PDD: Manifold-Prior Diverse Distillation for Medical Anomaly Detection
Abstract
Medical image anomaly detection faces unique challenges due to subtle, heterogeneous anomalies embedded in complex anatomical structures. Through systematic Grad-CAM analysis, we reveal that discriminative activation maps fail on medical data, unlike their success on industrial datasets, motivating the need for manifold-level modeling. We propose \textbf{PDD} (Manifold-Prior Diverse Distillation), a framework that unifies dual-teacher priors into a shared high-dimensional manifold and distills this knowledge into dual students with complementary behaviors.

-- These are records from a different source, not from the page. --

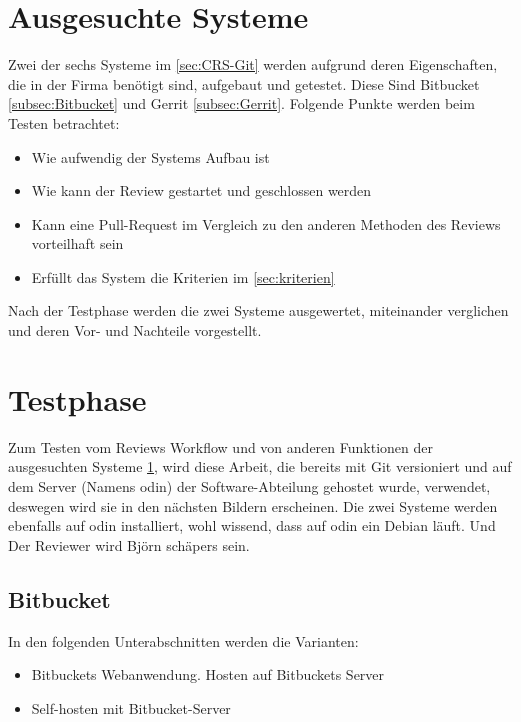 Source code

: \section{Ausgesuchte Systeme}
\label{sec:Ausgesuchte Systeme}

Zwei der sechs Systeme im \cref{sec:CRS-Git} werden aufgrund deren Eigenschaften, die in der Firma benötigt sind, aufgebaut und getestet. Diese Sind Bitbucket \cref{subsec:Bitbucket} und Gerrit \cref{subsec:Gerrit}.
Folgende Punkte werden beim Testen betrachtet:
\begin{itemize}
	\item Wie aufwendig der Systems Aufbau ist
	\item Wie kann der Review gestartet und geschlossen werden
	\item Kann eine Pull-Request im Vergleich zu den anderen Methoden des Reviews vorteilhaft sein
	\item Erfüllt das System die Kriterien im \cref{sec:kriterien}
\end{itemize}

Nach der Testphase werden die zwei Systeme ausgewertet, miteinander verglichen und deren Vor- und Nachteile vorgestellt.

\section{Testphase}
\label{sec:testphase}

Zum Testen vom Reviews Workflow und von anderen Funktionen der ausgesuchten Systeme \cref{sec:Ausgesuchte Systeme}, wird diese Arbeit, die bereits mit Git versioniert und auf dem Server (Namens odin) der Software-Abteilung gehostet wurde, verwendet, deswegen wird sie in den nächsten Bildern erscheinen.  Die zwei Systeme werden ebenfalls auf odin installiert, wohl wissend, dass auf odin ein Debian läuft. Und Der Reviewer wird Björn schäpers \cite{Bjoern} sein.

\subsection{Bitbucket}
\label{subsec:Test_Bitbucket}

In den folgenden Unterabschnitten werden die Varianten:
\begin{itemize}
	\item Bitbuckets Webanwendung. Hosten auf Bitbuckets Server
	\item Self-hosten mit Bitbucket-Server
\end{itemize}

Specifically, frozen VMamba-Tiny and wide-ResNet50 encoders provide global contextual and local structural priors, respectively. Their features are unified through a \textbf{Manifold Matching and Unification (MMU)} module, while an \textbf{Intra-Backbone Attention (InA)} module enriches intermediate representations. The unified manifold is distilled into two students: one performs layer-wise distillation via \textbf{InA} for local consistency, while the other receives skip-projected representations through a \textbf{Manifold Prior Affine (MPA)} module to capture cross-layer dependencies. A diversity loss prevents representation collapse while maintaining detection sensitivity. Extensive experiments on multiple medical datasets demonstrate that \textbf{PDD} significantly outperforms existing state-of-the-art methods, achieving improvements of up to 11.8\%, 5.1\%, and 2.9\% in AUROC on HeadCT, BrainMRI, and ZhangLab datasets, respectively, and 3.4\% in F1 max on the Uni-Medical dataset, establishing new state-of-the-art performance in medical image anomaly detection.